Sofia is generally safe and modern comforts are aplenty. Tap water comes from the mountains and is safe to drink. The metro stations are clean and spacious, a far cry from those in Paris. The younger generation speak good English and are so friendly and warm, offering help whenever they see someone looking lost. The prices were also very affordable; hotels and food cost less than half of those in Paris. We got decent restaurant meals for less than 10 euros each.
Sofia is nestled at the foot of the Vitosha mountains and it provided a spectacular landscape for our city walks.
The Alexander Nevsky cathedral - built in memory of Russian soldiers who liberated Bulgaria from Ottoman rule.
We also drove out of Sofia to visit the Rila monastery, one of many monasteries dotting the nearby mountains. The view of the mountains and small villages along the mountain roads were something I never expected of Bulgaria.

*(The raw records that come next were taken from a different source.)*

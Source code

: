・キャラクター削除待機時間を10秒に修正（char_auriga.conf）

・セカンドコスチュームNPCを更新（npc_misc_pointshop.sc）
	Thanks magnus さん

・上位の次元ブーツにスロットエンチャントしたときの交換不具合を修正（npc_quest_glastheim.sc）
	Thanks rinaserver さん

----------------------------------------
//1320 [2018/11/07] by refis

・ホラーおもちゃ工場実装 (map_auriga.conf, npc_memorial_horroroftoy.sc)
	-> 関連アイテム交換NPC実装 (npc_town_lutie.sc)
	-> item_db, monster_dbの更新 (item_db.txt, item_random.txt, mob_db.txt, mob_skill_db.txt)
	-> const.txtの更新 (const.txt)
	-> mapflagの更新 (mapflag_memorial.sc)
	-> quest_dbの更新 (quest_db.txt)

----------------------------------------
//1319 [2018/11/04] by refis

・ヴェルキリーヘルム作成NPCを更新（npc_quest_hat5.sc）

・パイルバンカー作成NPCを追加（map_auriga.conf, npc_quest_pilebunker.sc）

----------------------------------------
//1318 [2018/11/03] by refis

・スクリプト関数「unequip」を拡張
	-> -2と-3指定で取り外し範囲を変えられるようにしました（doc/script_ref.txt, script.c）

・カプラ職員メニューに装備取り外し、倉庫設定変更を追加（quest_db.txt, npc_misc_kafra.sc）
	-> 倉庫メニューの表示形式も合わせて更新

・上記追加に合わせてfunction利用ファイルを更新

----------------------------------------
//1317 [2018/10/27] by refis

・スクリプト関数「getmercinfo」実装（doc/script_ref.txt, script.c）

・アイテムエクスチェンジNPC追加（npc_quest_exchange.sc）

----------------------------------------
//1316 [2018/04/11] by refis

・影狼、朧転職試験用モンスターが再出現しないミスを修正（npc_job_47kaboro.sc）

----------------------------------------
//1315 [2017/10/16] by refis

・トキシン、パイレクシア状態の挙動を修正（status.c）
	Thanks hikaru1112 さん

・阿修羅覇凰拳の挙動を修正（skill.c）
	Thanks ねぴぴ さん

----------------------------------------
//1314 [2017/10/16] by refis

Nestled at 1147 metres amongst coniferous forests, the Eastern Orthodox monastery is a sight to behold with intricately painted frescoes and courtyards with mountain views.
After this, I had to return to Paris (rather unwillingly at this point) while my sister & her husband continued on east to Plovdiv, a more authentic Bulgarian city and then on to the Black Sea coast.
Definitely going to put this country on my list of places to revisit!